[Saved data entries]
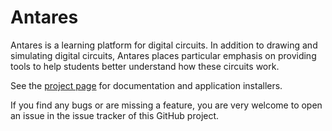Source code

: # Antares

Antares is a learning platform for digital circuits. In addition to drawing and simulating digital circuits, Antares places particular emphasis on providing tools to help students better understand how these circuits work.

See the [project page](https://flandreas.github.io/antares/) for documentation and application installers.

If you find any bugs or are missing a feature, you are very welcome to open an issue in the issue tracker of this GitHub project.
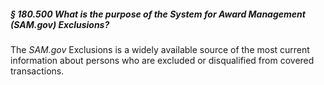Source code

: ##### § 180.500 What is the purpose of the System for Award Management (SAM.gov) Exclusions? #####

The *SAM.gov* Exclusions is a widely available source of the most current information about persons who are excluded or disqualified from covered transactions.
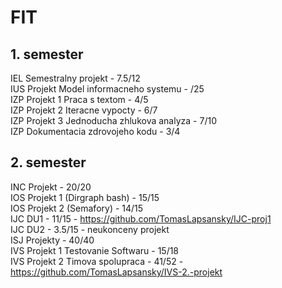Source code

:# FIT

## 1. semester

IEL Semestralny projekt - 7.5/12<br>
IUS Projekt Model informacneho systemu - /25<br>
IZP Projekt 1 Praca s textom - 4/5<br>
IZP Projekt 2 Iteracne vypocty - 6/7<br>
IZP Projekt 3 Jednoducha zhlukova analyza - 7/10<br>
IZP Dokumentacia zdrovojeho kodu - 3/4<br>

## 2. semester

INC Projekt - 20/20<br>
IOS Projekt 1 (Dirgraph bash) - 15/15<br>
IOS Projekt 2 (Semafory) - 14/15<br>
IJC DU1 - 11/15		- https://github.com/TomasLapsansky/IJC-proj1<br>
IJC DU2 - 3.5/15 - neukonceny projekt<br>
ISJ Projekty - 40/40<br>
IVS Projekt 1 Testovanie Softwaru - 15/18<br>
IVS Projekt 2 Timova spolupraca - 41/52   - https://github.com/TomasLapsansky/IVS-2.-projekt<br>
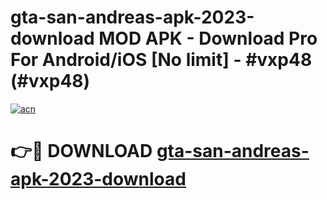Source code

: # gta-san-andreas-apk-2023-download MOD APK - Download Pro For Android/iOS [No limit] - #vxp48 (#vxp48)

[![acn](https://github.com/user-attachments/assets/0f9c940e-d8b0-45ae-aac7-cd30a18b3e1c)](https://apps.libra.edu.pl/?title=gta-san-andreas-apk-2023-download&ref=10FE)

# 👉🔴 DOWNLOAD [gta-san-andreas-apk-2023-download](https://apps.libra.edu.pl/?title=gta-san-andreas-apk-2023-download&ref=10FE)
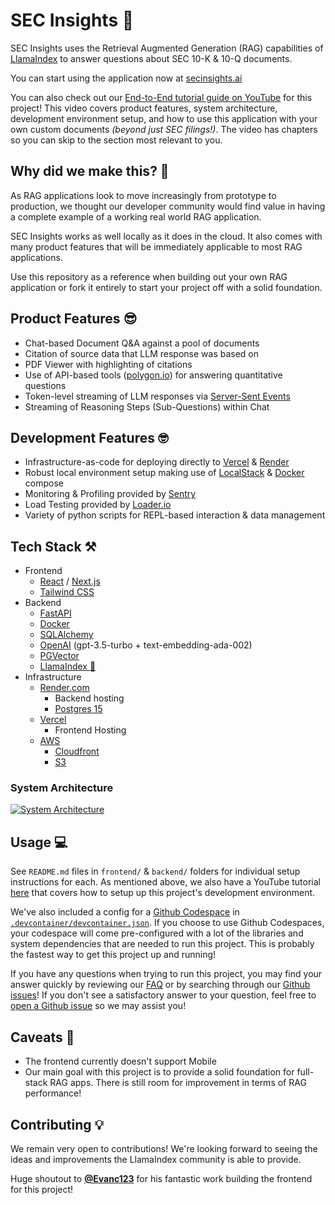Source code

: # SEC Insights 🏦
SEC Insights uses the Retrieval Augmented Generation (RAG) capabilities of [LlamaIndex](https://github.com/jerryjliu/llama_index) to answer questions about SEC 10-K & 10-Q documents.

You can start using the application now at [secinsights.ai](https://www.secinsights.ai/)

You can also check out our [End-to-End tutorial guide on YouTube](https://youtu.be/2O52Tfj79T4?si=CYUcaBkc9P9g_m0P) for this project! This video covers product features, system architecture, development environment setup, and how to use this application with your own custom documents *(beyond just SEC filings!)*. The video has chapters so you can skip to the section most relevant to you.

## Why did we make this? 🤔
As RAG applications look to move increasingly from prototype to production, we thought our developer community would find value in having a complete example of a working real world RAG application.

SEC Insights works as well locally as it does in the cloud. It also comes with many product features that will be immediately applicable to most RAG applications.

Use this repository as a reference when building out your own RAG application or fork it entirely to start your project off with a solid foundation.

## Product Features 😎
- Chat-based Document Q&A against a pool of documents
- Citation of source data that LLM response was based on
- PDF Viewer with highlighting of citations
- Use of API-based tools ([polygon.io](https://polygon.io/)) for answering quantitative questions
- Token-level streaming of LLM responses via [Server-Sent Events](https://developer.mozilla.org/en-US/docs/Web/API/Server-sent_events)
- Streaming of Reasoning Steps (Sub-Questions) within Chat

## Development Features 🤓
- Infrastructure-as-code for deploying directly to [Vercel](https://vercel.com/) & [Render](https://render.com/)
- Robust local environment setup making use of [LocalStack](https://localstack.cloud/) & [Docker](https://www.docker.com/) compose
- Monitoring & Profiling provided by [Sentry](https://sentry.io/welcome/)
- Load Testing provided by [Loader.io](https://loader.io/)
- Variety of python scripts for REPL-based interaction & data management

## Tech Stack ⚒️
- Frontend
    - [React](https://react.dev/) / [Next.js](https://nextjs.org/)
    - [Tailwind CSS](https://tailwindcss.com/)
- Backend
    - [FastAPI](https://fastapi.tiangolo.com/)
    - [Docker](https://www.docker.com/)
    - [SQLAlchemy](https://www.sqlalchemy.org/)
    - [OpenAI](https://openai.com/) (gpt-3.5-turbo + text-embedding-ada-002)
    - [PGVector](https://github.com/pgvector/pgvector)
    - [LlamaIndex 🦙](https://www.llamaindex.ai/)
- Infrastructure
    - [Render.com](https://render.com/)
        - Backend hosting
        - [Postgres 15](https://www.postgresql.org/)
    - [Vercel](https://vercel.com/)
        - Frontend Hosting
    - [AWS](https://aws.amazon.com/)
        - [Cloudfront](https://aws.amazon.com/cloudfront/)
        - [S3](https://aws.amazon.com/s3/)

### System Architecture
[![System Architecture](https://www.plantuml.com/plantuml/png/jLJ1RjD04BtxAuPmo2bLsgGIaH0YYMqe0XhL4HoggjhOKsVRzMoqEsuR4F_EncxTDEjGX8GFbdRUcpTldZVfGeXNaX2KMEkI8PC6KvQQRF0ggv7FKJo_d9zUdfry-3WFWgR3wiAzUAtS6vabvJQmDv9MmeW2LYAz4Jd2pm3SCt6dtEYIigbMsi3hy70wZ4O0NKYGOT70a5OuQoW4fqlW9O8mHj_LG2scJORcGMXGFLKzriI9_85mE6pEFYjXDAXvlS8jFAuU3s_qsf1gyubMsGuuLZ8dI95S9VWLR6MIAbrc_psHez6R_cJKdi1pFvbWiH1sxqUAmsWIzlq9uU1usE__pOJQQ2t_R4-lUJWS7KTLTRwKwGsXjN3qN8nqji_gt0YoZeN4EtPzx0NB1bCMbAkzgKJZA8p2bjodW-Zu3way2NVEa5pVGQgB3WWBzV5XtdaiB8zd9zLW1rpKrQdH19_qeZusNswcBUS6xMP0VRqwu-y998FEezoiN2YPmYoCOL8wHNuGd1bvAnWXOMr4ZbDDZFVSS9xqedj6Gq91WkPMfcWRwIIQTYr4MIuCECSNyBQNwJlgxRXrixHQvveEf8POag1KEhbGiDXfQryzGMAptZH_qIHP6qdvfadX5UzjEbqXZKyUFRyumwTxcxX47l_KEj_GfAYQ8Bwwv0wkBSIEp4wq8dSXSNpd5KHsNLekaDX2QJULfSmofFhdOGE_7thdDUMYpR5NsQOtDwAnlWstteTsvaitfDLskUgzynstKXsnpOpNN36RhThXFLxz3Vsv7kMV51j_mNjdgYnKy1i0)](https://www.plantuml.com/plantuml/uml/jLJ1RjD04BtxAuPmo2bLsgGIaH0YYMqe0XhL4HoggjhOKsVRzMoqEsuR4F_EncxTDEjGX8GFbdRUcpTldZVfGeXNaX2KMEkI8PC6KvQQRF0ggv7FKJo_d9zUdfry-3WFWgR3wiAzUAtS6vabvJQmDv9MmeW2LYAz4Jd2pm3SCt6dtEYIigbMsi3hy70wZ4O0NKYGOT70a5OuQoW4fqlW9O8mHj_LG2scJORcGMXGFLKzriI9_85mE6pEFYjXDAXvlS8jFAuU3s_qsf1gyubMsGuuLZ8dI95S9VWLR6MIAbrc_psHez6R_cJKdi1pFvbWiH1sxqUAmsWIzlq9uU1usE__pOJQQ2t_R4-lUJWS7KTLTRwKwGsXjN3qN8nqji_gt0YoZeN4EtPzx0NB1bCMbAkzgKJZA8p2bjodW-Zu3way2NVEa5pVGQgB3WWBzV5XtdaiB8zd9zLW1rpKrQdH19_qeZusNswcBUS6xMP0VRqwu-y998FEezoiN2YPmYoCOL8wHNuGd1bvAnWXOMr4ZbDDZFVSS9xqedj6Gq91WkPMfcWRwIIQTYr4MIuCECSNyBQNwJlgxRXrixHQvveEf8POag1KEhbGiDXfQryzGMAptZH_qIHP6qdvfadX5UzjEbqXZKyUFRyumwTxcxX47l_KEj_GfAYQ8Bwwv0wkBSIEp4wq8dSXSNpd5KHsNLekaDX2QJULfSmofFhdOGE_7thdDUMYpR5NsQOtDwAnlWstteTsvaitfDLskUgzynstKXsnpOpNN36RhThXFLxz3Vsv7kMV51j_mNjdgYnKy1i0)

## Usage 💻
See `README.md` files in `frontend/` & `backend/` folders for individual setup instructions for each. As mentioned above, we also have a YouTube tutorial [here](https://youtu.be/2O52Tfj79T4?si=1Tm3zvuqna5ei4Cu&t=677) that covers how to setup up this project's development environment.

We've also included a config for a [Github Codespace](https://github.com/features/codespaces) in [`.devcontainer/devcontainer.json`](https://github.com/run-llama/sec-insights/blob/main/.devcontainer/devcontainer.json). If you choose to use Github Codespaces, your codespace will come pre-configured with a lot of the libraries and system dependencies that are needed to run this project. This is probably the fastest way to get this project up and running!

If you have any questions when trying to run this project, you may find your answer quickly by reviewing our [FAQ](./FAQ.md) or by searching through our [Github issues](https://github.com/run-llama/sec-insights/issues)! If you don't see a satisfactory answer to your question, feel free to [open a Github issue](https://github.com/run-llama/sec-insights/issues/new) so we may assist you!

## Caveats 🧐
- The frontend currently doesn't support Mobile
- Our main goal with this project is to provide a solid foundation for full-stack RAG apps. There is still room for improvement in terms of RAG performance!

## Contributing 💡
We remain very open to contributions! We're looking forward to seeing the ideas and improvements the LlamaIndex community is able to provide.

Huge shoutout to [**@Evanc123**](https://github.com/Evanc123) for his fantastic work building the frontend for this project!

• _Work order_: Above are the records; please give again, exactly and in full, only the lines that run from the line with "IZP Projekt 2 Iteracne vypocty - 6/7<br>" through the line with "- #vxp48 (#vxp48)", with no pictures.

• _Answer to the problem_:
IZP Projekt 2 Iteracne vypocty - 6/7<br>
IZP Projekt 3 Jednoducha zhlukova analyza - 7/10<br>
IZP Dokumentacia zdrovojeho kodu - 3/4<br>

## 2. semester

INC Projekt - 20/20<br>
IOS Projekt 1 (Dirgraph bash) - 15/15<br>
IOS Projekt 2 (Semafory) - 14/15<br>
IJC DU1 - 11/15		- https://github.com/TomasLapsansky/IJC-proj1<br>
IJC DU2 - 3.5/15 - neukonceny projekt<br>
ISJ Projekty - 40/40<br>
IVS Projekt 1 Testovanie Softwaru - 15/18<br>
IVS Projekt 2 Timova spolupraca - 41/52   - https://github.com/TomasLapsansky/IVS-2.-projekt<br>
Source code

: # gta-san-andreas-apk-2023-download MOD APK - Download Pro For Android/iOS [No limit] - #vxp48 (#vxp48)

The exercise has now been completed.